ACTIVITY:
Your task is to copy each line of the records that includes the string "Layout".

[Records contained in a dataset]
* * * *
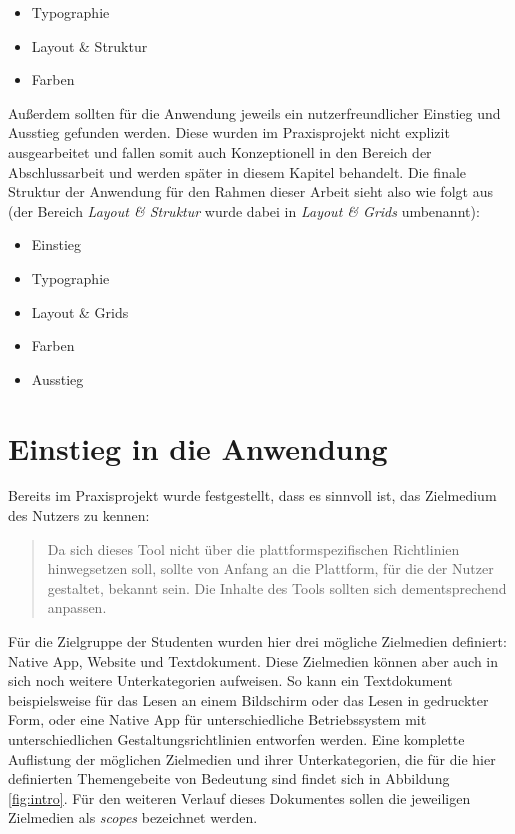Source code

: \begin{itemize}
  \item Typographie
  \item Layout \& Struktur
  \item Farben
\end{itemize}

Außerdem sollten für die Anwendung jeweils ein nutzerfreundlicher Einstieg und Ausstieg gefunden werden. Diese wurden im Praxisprojekt nicht explizit ausgearbeitet und fallen somit auch Konzeptionell in den Bereich der Abschlussarbeit und werden später in diesem Kapitel behandelt.
Die finale Struktur der Anwendung für den Rahmen dieser Arbeit sieht also wie folgt aus (der Bereich \textit{Layout \& Struktur} wurde dabei in \textit{Layout \& Grids} umbenannt):

\begin{itemize}
  \item Einstieg
  \item Typographie
  \item Layout \& Grids
  \item Farben
  \item Ausstieg
\end{itemize}

\section{Einstieg in die Anwendung}
\label{chap:einstieg}
Bereits im Praxisprojekt wurde festgestellt, dass es sinnvoll ist, das Zielmedium des Nutzers zu kennen:

\begin{quote}
  Da sich dieses Tool nicht über die plattformspezifischen Richtlinien hinwegsetzen soll, sollte
von Anfang an die Plattform, für die der Nutzer gestaltet, bekannt sein. Die Inhalte des Tools
sollten sich dementsprechend anpassen. \cite{PoplawskiPP}
\end{quote}

Für die Zielgruppe der Studenten wurden hier drei mögliche Zielmedien definiert: Native App, Website und Textdokument. Diese Zielmedien können aber auch in sich noch weitere Unterkategorien aufweisen. So kann ein Textdokument beispielsweise für das Lesen an einem Bildschirm oder das Lesen in gedruckter Form, oder eine Native App für unterschiedliche Betriebssystem mit unterschiedlichen Gestaltungsrichtlinien entworfen werden. Eine komplette Auflistung der möglichen Zielmedien und ihrer Unterkategorien, die für die hier definierten Themengebeite von Bedeutung sind findet sich in Abbildung \ref{fig:intro}.
Für den weiteren Verlauf dieses Dokumentes sollen die jeweiligen Zielmedien als \textit{scopes} bezeichnet werden.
* * * *
THE ANSWER:
  \item Layout \& Struktur
Die finale Struktur der Anwendung für den Rahmen dieser Arbeit sieht also wie folgt aus (der Bereich \textit{Layout \& Struktur} wurde dabei in \textit{Layout \& Grids} umbenannt):
  \item Layout \& Grids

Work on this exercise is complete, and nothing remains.